Dataset extract: Begin

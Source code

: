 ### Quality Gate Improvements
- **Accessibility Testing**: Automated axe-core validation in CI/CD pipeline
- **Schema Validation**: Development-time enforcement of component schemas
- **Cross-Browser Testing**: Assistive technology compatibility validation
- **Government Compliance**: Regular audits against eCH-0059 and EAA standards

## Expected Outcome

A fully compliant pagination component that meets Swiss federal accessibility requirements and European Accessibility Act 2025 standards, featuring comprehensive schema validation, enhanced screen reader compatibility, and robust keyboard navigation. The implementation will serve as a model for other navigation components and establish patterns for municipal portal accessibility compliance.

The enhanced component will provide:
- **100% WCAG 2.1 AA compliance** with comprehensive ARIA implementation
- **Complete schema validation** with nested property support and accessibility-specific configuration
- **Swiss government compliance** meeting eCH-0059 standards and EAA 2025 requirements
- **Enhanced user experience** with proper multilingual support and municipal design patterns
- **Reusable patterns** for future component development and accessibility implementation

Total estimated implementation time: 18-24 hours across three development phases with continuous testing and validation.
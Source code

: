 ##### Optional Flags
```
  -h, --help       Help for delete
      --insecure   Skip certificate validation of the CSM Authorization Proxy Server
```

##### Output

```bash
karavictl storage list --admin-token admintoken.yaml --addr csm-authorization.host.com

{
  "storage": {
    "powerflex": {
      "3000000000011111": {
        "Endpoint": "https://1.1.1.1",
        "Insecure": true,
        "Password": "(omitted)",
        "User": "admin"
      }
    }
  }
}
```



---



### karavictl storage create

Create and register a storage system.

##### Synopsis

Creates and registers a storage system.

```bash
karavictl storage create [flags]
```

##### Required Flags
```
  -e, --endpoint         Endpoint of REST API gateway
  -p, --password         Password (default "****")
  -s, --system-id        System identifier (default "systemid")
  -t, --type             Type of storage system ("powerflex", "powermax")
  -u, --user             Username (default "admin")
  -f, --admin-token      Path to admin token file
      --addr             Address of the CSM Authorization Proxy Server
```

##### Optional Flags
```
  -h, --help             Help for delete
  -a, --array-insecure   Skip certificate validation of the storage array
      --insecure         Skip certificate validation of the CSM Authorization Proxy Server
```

Dataset extract: End
Dataset extract: Begin

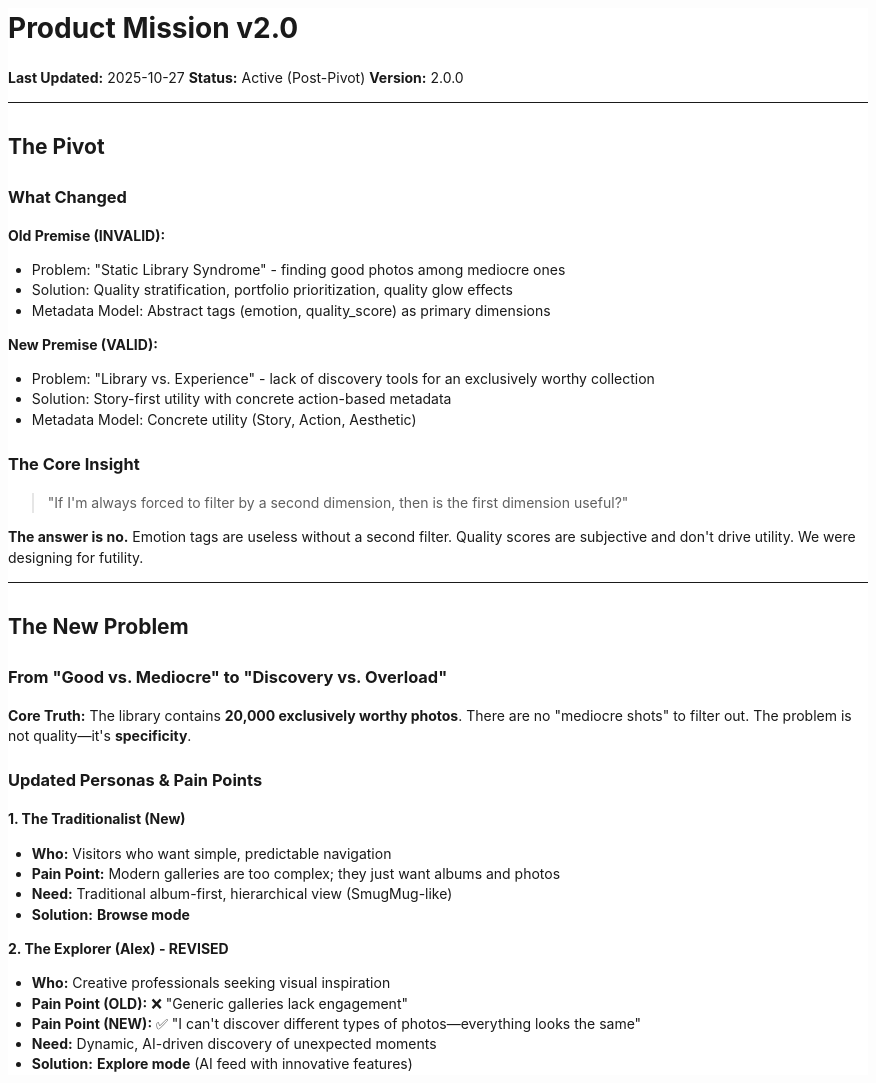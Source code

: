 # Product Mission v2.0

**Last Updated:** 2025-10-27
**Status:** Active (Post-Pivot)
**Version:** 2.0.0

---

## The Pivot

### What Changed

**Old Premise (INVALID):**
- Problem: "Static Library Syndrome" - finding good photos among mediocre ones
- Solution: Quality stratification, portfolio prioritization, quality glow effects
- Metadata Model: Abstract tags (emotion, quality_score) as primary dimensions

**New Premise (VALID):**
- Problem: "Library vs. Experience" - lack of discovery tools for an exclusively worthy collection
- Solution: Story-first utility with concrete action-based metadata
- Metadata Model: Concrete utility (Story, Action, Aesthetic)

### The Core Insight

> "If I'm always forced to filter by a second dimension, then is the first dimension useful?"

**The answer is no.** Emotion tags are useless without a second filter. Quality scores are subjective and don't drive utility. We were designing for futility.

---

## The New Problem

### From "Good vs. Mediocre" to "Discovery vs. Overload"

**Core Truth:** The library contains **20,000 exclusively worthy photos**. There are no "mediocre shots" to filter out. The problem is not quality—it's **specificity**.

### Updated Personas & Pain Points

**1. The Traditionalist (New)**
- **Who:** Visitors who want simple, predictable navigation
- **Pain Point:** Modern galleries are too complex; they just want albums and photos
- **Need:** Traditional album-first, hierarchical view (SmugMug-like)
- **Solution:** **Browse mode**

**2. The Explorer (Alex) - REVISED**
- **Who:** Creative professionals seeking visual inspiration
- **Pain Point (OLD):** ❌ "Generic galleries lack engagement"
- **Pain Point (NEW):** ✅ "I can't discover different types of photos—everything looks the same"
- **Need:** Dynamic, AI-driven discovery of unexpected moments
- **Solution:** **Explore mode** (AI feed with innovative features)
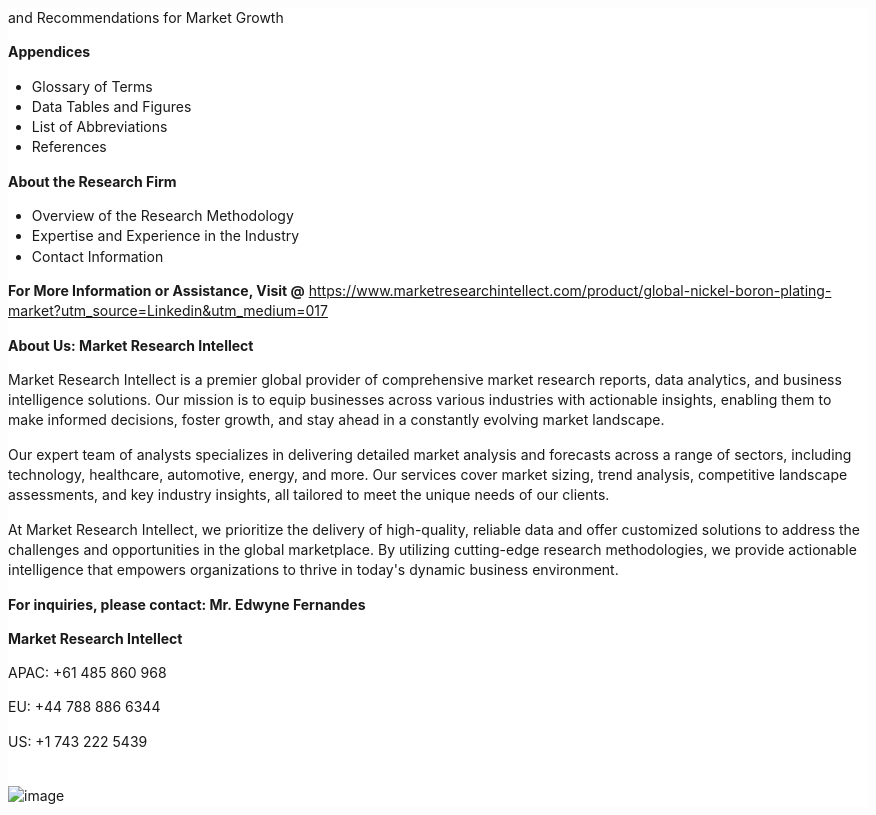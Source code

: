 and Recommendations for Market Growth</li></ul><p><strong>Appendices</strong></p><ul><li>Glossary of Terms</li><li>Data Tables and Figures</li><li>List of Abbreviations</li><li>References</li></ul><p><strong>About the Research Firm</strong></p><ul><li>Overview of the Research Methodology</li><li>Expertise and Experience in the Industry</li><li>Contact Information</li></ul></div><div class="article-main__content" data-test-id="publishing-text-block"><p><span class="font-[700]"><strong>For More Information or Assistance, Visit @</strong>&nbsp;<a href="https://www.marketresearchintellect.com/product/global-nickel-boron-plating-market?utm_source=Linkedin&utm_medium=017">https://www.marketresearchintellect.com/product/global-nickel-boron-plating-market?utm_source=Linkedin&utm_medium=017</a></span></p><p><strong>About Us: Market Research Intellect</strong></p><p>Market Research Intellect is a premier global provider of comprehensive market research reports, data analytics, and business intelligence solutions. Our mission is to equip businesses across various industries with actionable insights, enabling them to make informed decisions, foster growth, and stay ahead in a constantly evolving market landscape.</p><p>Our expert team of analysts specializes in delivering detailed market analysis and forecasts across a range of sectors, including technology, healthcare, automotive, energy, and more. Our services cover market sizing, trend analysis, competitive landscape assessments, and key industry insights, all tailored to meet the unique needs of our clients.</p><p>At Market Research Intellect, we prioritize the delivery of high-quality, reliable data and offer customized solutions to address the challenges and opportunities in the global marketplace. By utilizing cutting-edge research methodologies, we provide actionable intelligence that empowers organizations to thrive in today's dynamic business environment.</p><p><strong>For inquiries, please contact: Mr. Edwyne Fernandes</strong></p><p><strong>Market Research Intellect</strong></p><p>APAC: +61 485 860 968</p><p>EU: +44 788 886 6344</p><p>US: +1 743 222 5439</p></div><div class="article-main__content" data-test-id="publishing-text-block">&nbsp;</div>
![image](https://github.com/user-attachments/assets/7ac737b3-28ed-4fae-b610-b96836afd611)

Dataset extract: End
Dataset extract: Begin

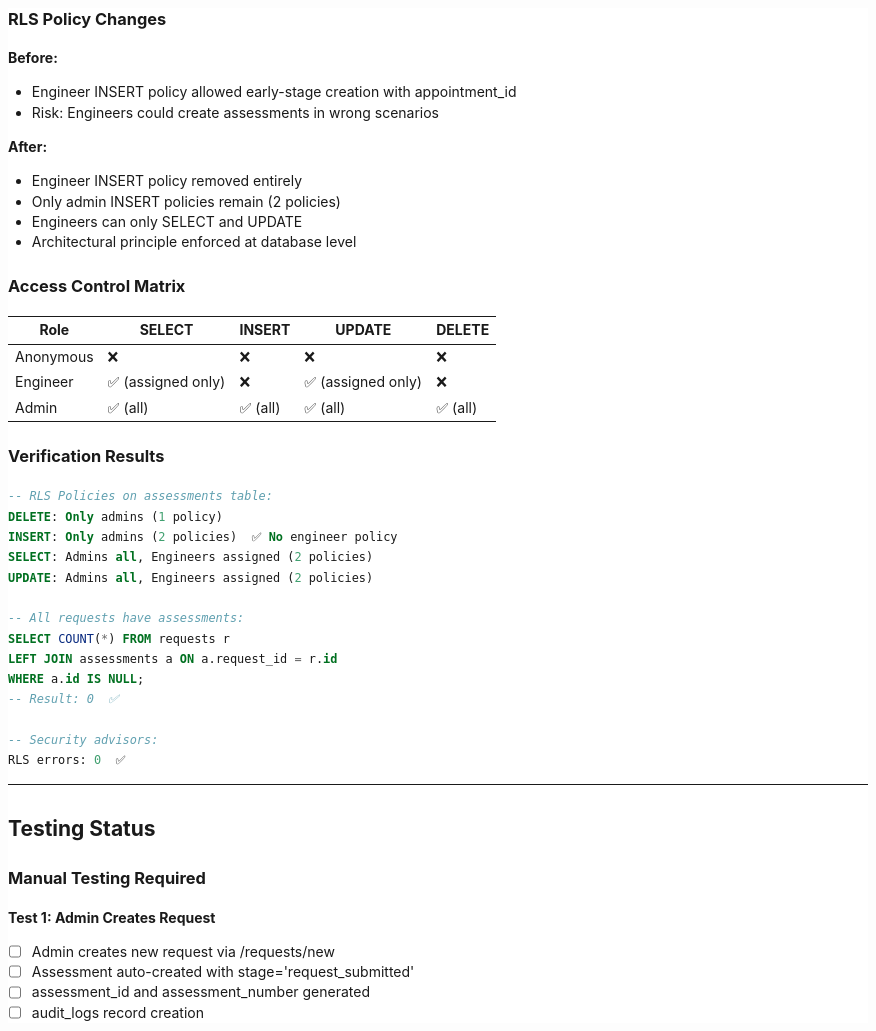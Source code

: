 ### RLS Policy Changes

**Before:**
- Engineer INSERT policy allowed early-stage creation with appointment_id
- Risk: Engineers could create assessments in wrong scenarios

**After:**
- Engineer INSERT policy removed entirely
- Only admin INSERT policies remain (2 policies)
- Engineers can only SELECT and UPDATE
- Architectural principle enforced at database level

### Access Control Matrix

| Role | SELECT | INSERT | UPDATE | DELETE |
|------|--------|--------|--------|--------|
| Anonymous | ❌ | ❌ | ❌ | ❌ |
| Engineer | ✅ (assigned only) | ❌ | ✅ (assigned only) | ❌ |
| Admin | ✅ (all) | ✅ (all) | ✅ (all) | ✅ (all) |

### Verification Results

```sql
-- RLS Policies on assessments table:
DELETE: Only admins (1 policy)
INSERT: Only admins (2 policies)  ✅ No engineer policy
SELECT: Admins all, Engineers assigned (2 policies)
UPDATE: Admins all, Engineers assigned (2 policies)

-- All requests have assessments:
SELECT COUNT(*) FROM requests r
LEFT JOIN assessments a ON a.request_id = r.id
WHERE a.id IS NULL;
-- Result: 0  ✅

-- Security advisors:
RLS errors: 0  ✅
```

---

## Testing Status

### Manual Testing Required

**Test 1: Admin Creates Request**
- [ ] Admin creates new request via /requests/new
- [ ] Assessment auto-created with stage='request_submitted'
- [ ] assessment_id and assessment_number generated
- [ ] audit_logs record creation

Dataset extract: End

What to do:
Your task is to list each line of the records with the word "tags".

Answer to the problem:
- Metadata Model: Abstract tags (emotion, quality_score) as primary dimensions
**The answer is no.** Emotion tags are useless without a second filter. Quality scores are subjective and don't drive utility. We were designing for futility.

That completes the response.